Doch ihrem König bereitete anderes Sorgen und auch diese wollten ernst genommen werden. Vielleicht war der Seelenverschlinger tatsächlich das Wahrzeichen dafür, dass die guten Seelen verschwanden und sich der dunkle Morast des Gesindel erheben würde. Niemand konnte die Zukunft vorhersehen, so oft Latifa auch daran geglaubt hatte, dass kleinste Zeichen oder Indizien einen Hinweis auf das künftige Geheimnis bieten konnten. Doch solange man nicht wusste, woher dieser dunkle Schatten, der sich über Matariyya legen könnte, stammte, war es unmöglich dagegen vorzugehen. Ruhe und Besonnenheit war alles, was sie Ridvan schenken konnte, keine Antworten und keine Weisheiten. Dafür waren seine Berater zuständig, die aber anscheinend dieser Tage grässlich darin versagt hatten.

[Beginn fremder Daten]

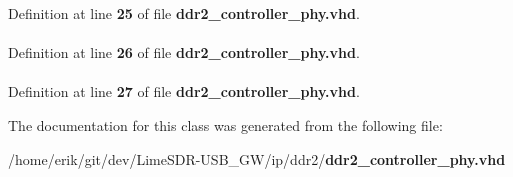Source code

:Definition at line {\bf 25} of file {\bf ddr2\+\_\+controller\+\_\+phy.\+vhd}.

\paragraph[{std\+\_\+logic\+\_\+arith}]{\hspace{0.3cm}{\ttfamily [Package]}}\label{classddr2__controller__phy_a0f5ecc6613f63d07f7963a97b1b26095}


Definition at line {\bf 26} of file {\bf ddr2\+\_\+controller\+\_\+phy.\+vhd}.

\paragraph[{std\+\_\+logic\+\_\+unsigned}]{\hspace{0.3cm}{\ttfamily [Package]}}\label{classddr2__controller__phy_a598da929e807d58939b47499e8bc9fa8}


Definition at line {\bf 27} of file {\bf ddr2\+\_\+controller\+\_\+phy.\+vhd}.



The documentation for this class was generated from the following file\+:\begin{DoxyCompactItemize}
\item 
/home/erik/git/dev/\+Lime\+S\+D\+R-\/\+U\+S\+B\+\_\+\+G\+W/ip/ddr2/{\bf ddr2\+\_\+controller\+\_\+phy.\+vhd}\end{DoxyCompactItemize}
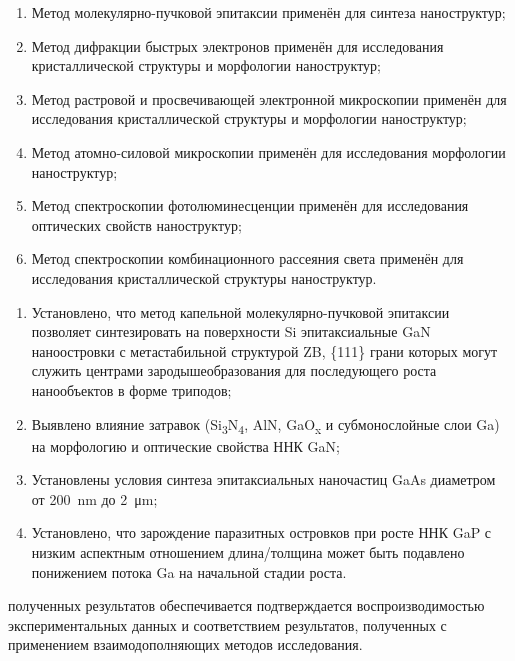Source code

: {\methods}
\begin{enumerate}[beginpenalty=10000]
  \item Метод молекулярно-пучковой эпитаксии применён для синтеза наноструктур;
  \item Метод дифракции быстрых электронов применён для исследования кристаллической структуры и морфологии наноструктур;
  \item Метод растровой и просвечивающей электронной микроскопии применён для исследования кристаллической структуры и морфологии наноструктур;
  \item Метод атомно-силовой микроскопии применён для исследования морфологии наноструктур;
  \item Метод спектроскопии фотолюминесценции применён для исследования оптических свойств наноструктур;
  \item Метод спектроскопии комбинационного рассеяния света применён для исследования кристаллической структуры наноструктур.
\end{enumerate}

{}
\begin{enumerate}[beginpenalty=10000] %
  \item	Установлено, что метод капельной молекулярно-пучковой эпитаксии позволяет синтезировать на поверхности Si эпитаксиальные GaN наноостровки с метастабильной структурой ZB, \{111\} грани которых могут служить центрами зародышеобразования для последующего роста нанообъектов в форме триподов;
  \item Выявлено влияние затравок (Si\textsubscript{3}N\textsubscript{4}, AlN, GaO\textsubscript{x} и субмонослойные слои Ga) на морфологию и оптические свойства ННК GaN;
  \item Установлены условия синтеза эпитаксиальных наночастиц GaAs диаметром от 200~\si{\nano\metre} до 2~\si{\micro\metre};
  \item Установлено, что зарождение паразитных островков при росте ННК GaP с низким аспектным отношением длина/толщина может быть подавлено понижением потока Ga на начальной стадии роста.
\end{enumerate}

{\reliability} полученных результатов обеспечивается подтверждается воспроизводимостью экспериментальных данных и соответствием результатов, полученных с применением взаимодополняющих методов исследования.


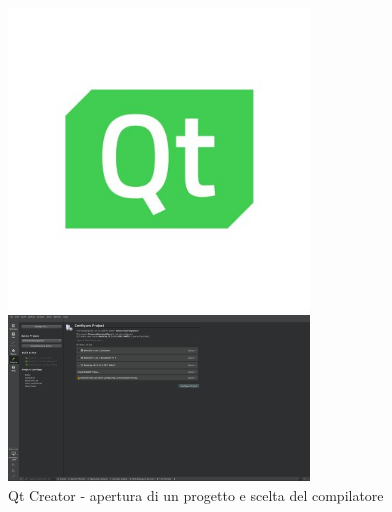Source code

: \begin{figure}[h!]
    \centering
    \begin{minipage}{0.5\textwidth}
        \centering
        \includegraphics[width=8cm]{./figures/qtIcon.jpg} %
    \end{minipage}\hfill
    \begin{minipage}{0.5\textwidth}
        \centering
        \includegraphics[width=8cm]{./figures/qtCreator.png} %
        \caption{Qt Creator - apertura di un progetto e scelta del compilatore}                
    \end{minipage}
\end{figure}


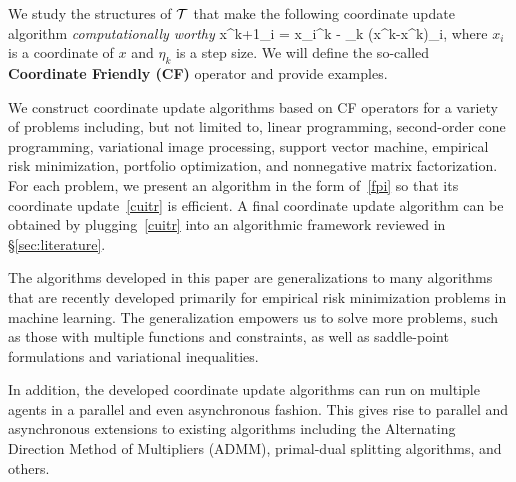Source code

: We study the structures of ${\mathcal{T}}$ that make the  following coordinate update algorithm \emph{computationally worthy}
\beq\label{cuitr}
x^{k+1}_i = x_i^k - \eta_k (x^k-\cT x^k)_i,
\eeq
where $x_i$ is a coordinate of $x$ and $\eta_k$ is a  step size. We will define the so-called \textbf{Coordinate Friendly (CF)} operator and provide examples. 

We construct coordinate update algorithms based on CF operators for a variety of problems including, but not limited to, linear programming, second-order cone programming, variational image processing, support vector machine, empirical risk minimization, portfolio optimization, and nonnegative matrix factorization. For each problem, we present an algorithm in the form of~\eqref{fpi} so that its coordinate update~\eqref{cuitr} is efficient. A final coordinate update algorithm can be obtained by plugging~\eqref{cuitr} into an algorithmic framework reviewed in \S\ref{sec:literature}. 

The algorithms developed in this paper are generalizations to many algorithms that are recently developed primarily for empirical risk minimization problems in machine learning. %
The generalization empowers us to solve more problems, such as those with multiple functions and constraints, as well as saddle-point formulations and variational inequalities.


In addition, the developed coordinate update algorithms can run on multiple agents in a parallel and even asynchronous fashion. This gives rise to parallel and asynchronous extensions to  existing algorithms including the Alternating Direction Method of Multipliers (ADMM), primal-dual splitting algorithms, and others.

Amira nickte zustimmend und war aufgestanden, hatte ihm voran den Weg hinab in seine Gemächer beschritten und die Harfe unter einem hingeworfenen Tuch wiedergefunden. Sorgsam befreite sie das Instrument und faltete den Stoff zusammen, legte ihn bei Seite auf eine Kommode. Mit einem Seitenblick wurde ihr gewahr, dass es sich Ridvan gemütlich gemacht hatte, so dass sie nun begann an den Seiten der Harfe zu zupfen. Sie nahm sich Zeit für die ersten Takte und ließ sich dann selbst von der Musik und dem Rhythmus weiter tragen. Die Vibration der Seiten sendete die feinen Klänge in die Luft und breiteten sich vorsichtig durch den Raum aus, als würden sie trotz Erlaubnis vorsichtigen Schrittes gehen und ihren Platz in diesem Miteinander erst für sich beanspruchen wollen. Amira fühlte die Melodie ebenso wie den Takt und spiegelte im Spiel die Emotionen der Ruhe, der Melancholie und der Sanftheit wieder, den dieses Stück transportierte.
Sie hoffte, es würde ihm gefallen und es könne gemeinsam mit den entzündeten Kräutern für eine Ruhe sorgen, die ihn bald in einen erholsamen Schlaf bringen sollte. Und wäre er nur eingedöst oder ansonsten sichtbar zur Ruhe gekommen, so würde sich Amira dann leisesten Schrittes aus den Gemächern entfernen und ihn seine verdiente Erholung finden lassen, in der Hoffnung, dass sich morgen ein besserer Tag für ihn zeigen würde.